- _TASK REQUIREMENTS_
From the entries below, pull out each line where "Story" appears.
....
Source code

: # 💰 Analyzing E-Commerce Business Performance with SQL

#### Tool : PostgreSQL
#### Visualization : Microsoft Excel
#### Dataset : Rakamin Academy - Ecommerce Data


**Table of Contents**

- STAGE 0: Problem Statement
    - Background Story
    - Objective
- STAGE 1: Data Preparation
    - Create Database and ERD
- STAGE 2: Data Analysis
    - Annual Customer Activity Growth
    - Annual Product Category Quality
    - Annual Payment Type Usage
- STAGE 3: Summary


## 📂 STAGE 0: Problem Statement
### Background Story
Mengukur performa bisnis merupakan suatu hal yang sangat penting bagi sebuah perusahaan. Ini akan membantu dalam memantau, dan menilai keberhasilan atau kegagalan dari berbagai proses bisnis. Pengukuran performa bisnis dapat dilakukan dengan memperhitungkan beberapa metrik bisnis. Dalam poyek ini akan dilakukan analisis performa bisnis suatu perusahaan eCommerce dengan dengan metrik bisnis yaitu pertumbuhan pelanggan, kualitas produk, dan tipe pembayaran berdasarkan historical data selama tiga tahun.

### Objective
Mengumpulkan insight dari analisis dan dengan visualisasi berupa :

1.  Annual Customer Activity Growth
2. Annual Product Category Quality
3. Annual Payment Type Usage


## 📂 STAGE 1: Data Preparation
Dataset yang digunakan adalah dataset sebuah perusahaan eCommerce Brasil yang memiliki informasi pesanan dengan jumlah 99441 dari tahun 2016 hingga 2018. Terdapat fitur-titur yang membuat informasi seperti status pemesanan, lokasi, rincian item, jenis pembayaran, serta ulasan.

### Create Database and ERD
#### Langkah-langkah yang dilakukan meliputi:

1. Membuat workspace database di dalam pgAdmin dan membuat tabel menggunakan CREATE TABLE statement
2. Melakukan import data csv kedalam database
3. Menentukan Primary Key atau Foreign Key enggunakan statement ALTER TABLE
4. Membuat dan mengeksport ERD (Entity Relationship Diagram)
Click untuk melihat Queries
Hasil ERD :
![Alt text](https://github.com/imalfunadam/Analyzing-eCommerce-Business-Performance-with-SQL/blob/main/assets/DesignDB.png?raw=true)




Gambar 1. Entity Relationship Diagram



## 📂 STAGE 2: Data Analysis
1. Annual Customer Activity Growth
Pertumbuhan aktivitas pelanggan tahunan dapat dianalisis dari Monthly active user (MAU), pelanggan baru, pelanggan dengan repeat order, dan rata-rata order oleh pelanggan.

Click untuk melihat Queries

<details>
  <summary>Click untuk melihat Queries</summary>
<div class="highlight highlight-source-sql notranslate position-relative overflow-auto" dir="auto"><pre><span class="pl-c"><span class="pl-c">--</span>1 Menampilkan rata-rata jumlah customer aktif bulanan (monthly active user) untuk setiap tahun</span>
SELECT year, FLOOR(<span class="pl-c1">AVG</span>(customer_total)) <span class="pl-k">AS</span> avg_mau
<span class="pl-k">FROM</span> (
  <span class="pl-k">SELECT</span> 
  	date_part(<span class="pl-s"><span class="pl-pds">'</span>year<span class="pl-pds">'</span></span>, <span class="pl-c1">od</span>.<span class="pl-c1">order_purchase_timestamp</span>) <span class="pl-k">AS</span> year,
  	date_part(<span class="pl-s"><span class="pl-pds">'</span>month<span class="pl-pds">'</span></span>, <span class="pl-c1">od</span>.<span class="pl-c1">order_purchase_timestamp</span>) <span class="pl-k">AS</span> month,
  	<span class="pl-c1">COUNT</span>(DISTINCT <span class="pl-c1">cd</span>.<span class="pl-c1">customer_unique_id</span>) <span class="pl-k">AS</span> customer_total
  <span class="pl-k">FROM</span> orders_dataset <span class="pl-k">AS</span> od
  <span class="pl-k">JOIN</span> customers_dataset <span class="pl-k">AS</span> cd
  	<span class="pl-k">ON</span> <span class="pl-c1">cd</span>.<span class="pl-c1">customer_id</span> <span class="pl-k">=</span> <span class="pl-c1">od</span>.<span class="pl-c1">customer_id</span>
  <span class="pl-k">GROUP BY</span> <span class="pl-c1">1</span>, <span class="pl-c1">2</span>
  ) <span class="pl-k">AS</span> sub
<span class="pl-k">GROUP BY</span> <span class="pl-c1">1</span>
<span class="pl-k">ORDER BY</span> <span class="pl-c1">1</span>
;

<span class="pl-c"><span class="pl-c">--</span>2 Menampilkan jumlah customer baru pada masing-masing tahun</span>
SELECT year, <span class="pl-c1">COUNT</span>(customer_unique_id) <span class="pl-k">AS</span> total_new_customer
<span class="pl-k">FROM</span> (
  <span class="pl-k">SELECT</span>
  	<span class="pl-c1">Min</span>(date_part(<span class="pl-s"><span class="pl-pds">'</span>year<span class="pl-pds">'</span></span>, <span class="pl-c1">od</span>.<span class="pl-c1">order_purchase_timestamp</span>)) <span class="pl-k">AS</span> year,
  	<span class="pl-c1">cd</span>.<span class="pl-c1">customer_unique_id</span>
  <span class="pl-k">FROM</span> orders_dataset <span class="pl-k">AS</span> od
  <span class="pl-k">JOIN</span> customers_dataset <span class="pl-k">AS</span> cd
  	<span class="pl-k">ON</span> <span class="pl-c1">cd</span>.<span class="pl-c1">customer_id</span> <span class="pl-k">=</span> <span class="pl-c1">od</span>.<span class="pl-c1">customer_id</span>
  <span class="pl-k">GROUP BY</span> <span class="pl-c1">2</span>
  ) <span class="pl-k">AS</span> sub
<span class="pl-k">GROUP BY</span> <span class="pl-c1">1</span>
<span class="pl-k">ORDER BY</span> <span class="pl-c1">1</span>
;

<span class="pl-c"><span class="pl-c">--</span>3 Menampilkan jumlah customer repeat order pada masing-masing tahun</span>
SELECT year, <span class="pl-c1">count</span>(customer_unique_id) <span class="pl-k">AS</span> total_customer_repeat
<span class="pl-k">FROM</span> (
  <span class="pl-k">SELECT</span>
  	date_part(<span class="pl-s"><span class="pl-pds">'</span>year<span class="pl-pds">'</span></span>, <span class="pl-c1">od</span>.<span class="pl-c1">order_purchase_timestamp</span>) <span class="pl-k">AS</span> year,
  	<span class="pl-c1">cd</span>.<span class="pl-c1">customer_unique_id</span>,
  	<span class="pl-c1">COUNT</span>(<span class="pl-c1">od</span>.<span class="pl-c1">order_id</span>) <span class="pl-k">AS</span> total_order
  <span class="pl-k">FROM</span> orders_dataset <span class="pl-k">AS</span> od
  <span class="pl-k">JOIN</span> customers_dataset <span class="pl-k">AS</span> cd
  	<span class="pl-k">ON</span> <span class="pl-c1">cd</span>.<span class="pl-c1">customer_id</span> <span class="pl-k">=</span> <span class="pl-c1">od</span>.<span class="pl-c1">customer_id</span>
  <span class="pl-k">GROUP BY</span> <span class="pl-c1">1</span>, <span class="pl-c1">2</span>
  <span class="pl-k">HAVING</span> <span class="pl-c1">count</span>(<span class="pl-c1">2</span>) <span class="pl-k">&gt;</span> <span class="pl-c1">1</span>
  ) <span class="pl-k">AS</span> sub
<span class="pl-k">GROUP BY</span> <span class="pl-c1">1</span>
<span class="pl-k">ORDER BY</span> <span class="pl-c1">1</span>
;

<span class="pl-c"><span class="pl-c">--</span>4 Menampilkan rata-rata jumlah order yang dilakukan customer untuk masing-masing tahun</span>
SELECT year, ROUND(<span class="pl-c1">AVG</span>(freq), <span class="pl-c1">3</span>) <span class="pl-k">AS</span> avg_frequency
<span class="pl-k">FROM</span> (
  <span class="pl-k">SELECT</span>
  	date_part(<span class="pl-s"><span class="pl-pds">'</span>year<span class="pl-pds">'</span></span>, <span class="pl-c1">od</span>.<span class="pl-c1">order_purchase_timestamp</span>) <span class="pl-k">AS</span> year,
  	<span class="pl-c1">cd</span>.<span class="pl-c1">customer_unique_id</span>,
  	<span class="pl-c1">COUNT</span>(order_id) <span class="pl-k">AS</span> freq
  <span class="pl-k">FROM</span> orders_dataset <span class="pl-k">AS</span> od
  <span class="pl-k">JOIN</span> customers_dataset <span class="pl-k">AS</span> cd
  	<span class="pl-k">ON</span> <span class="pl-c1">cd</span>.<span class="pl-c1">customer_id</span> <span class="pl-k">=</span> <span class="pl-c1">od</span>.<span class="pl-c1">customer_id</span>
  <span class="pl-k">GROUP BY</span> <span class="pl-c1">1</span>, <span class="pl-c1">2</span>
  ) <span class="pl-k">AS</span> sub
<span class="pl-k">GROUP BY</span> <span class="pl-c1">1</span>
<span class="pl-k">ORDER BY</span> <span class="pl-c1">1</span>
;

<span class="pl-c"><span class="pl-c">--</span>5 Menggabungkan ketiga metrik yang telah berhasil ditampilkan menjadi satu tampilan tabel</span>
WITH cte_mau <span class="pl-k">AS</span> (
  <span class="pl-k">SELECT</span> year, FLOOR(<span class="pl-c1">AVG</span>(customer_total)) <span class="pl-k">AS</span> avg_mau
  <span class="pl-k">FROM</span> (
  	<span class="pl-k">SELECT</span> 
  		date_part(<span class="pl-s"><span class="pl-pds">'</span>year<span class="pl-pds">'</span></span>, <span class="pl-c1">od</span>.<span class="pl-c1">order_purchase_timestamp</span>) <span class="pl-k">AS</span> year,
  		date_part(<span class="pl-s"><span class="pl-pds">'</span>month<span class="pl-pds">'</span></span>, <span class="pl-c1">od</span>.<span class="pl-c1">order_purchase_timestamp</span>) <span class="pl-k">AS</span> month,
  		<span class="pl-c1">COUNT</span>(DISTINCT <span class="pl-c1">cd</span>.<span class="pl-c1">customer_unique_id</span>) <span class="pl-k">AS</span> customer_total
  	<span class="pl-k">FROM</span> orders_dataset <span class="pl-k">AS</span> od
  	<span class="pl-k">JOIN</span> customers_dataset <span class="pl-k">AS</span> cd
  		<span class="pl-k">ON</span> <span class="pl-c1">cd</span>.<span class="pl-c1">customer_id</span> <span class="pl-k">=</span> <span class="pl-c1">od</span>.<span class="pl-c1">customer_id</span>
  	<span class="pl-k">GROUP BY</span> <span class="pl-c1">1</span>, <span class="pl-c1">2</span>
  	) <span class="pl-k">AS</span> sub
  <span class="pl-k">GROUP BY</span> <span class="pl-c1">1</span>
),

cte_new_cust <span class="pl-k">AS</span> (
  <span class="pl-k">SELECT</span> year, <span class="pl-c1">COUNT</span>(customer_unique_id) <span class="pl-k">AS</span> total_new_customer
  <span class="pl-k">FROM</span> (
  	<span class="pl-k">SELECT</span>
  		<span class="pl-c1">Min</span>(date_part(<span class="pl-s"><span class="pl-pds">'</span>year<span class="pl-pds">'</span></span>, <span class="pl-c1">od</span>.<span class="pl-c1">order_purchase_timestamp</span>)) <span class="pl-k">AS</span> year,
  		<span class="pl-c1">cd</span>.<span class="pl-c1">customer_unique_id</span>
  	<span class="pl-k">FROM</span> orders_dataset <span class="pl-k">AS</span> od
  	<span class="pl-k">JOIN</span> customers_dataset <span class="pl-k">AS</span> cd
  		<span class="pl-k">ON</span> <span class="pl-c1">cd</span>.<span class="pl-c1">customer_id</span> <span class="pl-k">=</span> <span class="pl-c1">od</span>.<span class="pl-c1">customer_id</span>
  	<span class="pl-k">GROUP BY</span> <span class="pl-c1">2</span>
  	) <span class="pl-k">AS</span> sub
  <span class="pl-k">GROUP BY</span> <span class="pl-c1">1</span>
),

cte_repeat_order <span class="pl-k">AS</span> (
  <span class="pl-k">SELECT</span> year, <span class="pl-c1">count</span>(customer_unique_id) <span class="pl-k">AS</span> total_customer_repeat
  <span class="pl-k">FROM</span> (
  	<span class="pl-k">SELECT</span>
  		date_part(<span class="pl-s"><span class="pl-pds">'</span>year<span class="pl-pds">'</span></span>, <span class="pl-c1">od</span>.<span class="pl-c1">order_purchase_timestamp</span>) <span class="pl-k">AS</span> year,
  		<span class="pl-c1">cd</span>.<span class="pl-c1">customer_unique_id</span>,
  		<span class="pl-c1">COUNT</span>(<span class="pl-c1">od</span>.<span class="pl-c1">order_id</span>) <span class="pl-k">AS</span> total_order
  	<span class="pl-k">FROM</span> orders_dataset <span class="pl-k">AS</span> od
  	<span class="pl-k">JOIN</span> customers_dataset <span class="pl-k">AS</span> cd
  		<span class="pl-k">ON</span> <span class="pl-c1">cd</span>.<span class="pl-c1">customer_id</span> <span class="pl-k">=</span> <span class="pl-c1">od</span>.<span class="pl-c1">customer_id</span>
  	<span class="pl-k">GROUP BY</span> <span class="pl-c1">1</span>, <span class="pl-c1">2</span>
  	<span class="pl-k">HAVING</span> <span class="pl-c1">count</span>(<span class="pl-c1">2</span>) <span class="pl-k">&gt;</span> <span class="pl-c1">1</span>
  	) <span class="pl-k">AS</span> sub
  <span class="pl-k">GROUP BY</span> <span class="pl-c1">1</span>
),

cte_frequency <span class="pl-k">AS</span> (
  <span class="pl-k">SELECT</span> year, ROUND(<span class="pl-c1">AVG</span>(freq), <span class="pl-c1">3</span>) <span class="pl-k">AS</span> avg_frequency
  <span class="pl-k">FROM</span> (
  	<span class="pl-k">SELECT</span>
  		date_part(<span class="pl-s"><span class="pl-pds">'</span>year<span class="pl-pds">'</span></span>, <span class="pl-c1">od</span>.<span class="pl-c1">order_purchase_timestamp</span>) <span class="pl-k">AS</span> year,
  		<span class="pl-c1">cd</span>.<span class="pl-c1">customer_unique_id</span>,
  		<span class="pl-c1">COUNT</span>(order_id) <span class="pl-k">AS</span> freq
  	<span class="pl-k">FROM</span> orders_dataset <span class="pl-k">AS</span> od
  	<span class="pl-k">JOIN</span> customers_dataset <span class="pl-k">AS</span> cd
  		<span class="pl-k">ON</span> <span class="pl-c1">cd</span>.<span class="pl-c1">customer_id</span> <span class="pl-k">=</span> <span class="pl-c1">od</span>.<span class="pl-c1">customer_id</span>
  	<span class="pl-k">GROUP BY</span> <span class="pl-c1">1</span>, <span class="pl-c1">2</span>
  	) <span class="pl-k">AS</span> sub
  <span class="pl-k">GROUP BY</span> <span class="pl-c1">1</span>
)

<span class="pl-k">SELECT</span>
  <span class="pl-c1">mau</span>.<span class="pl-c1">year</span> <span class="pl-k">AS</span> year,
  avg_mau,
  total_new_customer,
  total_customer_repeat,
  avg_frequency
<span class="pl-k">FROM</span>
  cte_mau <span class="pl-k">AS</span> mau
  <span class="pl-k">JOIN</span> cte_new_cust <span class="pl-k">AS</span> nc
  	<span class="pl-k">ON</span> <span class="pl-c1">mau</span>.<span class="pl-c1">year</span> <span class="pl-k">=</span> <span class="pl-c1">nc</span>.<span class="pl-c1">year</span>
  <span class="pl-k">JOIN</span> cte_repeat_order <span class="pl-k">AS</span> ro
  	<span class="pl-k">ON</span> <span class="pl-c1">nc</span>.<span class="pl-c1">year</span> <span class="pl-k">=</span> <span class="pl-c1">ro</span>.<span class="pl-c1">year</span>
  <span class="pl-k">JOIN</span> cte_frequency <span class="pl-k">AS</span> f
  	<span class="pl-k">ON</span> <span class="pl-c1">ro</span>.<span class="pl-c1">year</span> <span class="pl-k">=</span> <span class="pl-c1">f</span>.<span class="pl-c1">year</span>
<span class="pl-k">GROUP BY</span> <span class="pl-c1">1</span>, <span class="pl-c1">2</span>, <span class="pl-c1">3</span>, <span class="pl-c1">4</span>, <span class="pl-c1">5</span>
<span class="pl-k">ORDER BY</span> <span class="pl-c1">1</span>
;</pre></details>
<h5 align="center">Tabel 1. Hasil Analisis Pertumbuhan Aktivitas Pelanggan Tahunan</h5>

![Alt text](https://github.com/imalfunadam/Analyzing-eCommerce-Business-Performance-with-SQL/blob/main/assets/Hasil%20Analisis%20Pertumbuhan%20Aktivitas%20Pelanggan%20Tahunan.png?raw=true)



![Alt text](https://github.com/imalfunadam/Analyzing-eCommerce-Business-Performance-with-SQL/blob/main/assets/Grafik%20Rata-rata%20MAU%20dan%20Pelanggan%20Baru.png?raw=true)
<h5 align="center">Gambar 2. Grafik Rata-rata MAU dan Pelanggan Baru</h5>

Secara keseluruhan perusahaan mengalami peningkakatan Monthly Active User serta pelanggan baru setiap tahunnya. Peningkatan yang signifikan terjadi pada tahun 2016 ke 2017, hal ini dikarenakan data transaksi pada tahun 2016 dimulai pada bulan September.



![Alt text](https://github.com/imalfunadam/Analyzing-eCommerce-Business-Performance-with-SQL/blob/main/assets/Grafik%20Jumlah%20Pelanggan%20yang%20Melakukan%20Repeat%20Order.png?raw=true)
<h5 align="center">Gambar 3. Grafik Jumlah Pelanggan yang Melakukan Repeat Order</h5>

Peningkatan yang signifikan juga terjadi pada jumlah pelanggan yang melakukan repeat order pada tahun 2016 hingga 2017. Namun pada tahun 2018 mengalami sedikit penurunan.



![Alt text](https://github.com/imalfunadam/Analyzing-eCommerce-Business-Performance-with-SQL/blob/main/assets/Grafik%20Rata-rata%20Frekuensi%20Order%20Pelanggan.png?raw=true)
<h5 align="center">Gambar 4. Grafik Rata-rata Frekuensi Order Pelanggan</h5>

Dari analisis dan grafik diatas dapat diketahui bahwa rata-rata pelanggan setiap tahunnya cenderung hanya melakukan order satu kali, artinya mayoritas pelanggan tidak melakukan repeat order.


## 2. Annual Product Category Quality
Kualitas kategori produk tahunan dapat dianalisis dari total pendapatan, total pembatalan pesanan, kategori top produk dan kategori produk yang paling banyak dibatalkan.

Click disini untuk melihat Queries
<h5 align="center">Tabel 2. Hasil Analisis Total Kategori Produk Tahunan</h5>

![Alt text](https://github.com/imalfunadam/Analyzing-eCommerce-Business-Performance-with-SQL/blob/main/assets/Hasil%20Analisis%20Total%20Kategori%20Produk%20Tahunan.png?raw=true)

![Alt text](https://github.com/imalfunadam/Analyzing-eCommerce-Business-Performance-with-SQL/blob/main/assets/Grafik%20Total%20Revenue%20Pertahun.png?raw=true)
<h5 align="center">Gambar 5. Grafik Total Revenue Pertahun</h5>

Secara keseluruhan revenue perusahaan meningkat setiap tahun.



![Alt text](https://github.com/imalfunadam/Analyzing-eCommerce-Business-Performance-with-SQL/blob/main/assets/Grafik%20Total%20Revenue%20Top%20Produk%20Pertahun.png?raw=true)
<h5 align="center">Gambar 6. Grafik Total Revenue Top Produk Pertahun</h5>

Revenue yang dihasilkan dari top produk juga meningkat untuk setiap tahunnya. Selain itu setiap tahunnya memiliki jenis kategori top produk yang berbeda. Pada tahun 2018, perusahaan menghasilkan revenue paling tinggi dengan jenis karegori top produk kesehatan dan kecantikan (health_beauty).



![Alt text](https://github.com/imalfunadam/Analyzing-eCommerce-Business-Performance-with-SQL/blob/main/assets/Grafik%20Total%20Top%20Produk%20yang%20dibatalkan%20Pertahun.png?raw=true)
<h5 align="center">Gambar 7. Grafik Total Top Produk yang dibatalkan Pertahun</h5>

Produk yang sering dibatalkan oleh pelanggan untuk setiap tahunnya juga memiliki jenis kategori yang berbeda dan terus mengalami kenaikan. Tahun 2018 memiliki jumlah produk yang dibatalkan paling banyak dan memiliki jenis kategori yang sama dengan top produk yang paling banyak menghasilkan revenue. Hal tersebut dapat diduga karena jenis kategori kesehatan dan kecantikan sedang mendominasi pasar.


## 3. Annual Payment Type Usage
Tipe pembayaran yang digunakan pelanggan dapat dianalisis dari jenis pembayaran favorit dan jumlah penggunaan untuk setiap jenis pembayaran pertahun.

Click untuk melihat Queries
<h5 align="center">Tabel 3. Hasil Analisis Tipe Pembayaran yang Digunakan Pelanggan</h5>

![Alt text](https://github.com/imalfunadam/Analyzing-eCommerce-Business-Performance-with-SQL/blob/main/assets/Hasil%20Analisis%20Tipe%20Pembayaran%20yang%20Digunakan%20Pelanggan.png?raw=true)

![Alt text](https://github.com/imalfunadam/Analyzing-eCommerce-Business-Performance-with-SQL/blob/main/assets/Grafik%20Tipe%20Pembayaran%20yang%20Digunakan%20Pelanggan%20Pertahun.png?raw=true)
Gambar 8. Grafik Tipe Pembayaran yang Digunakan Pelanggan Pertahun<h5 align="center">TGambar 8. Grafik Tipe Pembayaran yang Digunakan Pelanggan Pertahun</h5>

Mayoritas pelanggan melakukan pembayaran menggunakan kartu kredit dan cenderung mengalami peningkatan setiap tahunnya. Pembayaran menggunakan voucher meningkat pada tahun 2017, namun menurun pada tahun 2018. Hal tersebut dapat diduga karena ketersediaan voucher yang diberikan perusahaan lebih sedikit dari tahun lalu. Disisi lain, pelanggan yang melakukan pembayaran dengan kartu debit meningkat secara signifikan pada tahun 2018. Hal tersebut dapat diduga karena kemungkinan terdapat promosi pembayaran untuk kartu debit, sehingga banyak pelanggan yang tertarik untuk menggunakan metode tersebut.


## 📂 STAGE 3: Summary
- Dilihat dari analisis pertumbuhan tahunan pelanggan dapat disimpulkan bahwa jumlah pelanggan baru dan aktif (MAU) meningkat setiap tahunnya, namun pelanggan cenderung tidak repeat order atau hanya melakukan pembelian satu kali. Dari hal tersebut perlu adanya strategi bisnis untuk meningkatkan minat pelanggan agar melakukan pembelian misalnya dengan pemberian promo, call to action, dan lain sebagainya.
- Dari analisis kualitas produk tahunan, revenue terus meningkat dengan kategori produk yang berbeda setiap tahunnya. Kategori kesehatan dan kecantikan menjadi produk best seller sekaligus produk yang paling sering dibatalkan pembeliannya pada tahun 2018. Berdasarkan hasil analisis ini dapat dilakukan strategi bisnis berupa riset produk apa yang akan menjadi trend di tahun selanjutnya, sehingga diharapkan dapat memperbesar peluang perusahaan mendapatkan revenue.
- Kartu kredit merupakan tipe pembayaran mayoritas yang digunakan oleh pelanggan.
....
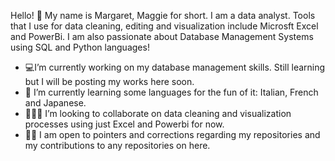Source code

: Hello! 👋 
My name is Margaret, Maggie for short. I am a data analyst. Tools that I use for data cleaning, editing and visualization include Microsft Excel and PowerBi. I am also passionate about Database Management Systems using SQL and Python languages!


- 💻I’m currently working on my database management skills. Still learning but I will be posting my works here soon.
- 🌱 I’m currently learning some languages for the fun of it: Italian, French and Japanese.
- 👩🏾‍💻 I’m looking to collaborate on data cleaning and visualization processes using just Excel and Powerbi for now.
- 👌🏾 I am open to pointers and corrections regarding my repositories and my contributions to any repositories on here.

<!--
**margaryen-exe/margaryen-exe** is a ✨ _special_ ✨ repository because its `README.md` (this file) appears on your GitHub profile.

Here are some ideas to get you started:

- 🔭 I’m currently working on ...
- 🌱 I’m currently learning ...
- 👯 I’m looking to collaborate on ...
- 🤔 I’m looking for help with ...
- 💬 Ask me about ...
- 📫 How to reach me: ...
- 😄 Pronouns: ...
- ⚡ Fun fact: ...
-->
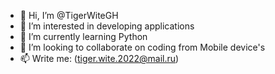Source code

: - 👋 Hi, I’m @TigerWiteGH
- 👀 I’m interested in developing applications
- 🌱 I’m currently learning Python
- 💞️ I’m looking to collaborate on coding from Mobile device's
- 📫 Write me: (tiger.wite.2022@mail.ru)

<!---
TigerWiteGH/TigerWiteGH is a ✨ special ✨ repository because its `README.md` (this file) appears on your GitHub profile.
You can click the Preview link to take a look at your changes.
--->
....
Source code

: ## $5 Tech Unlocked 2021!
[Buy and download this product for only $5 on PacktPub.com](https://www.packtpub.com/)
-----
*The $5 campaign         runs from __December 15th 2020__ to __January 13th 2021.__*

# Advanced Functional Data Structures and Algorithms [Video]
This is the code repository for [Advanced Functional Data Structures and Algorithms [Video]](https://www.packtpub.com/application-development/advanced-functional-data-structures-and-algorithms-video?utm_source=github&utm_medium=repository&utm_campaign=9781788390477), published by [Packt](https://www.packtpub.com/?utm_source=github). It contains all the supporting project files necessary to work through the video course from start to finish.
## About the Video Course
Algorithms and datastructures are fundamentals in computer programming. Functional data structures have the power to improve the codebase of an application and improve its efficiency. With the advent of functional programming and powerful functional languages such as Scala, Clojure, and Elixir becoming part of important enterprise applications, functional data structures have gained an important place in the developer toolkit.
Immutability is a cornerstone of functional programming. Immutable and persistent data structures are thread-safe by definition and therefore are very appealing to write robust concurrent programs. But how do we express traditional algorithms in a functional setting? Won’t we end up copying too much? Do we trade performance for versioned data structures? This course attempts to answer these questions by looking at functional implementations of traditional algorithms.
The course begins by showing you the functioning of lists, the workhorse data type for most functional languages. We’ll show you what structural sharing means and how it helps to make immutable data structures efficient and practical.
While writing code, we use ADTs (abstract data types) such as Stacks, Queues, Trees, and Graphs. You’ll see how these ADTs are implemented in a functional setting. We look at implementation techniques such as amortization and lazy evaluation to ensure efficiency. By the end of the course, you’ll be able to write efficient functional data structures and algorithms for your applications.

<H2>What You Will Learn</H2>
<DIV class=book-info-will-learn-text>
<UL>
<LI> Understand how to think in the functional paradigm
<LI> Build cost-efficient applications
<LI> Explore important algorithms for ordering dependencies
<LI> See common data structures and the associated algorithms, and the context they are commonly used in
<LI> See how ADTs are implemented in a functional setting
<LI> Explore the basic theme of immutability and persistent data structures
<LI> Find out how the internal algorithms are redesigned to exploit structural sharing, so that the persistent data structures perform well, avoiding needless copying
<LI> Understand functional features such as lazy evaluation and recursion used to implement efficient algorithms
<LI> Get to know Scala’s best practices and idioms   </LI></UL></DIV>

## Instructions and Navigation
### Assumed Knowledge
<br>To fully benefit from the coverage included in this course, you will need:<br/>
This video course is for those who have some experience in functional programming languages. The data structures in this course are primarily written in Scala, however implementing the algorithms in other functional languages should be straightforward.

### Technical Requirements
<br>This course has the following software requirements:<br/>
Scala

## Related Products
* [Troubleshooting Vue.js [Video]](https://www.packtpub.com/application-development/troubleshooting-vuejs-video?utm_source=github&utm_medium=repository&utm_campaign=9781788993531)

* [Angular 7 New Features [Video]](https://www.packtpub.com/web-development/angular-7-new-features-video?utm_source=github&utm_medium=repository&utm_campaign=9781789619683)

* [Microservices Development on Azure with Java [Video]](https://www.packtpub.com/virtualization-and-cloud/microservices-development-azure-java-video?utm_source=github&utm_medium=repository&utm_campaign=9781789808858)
....
- _SOLUTION FOR THIS EXERCISE_
    - Background Story
### Background Story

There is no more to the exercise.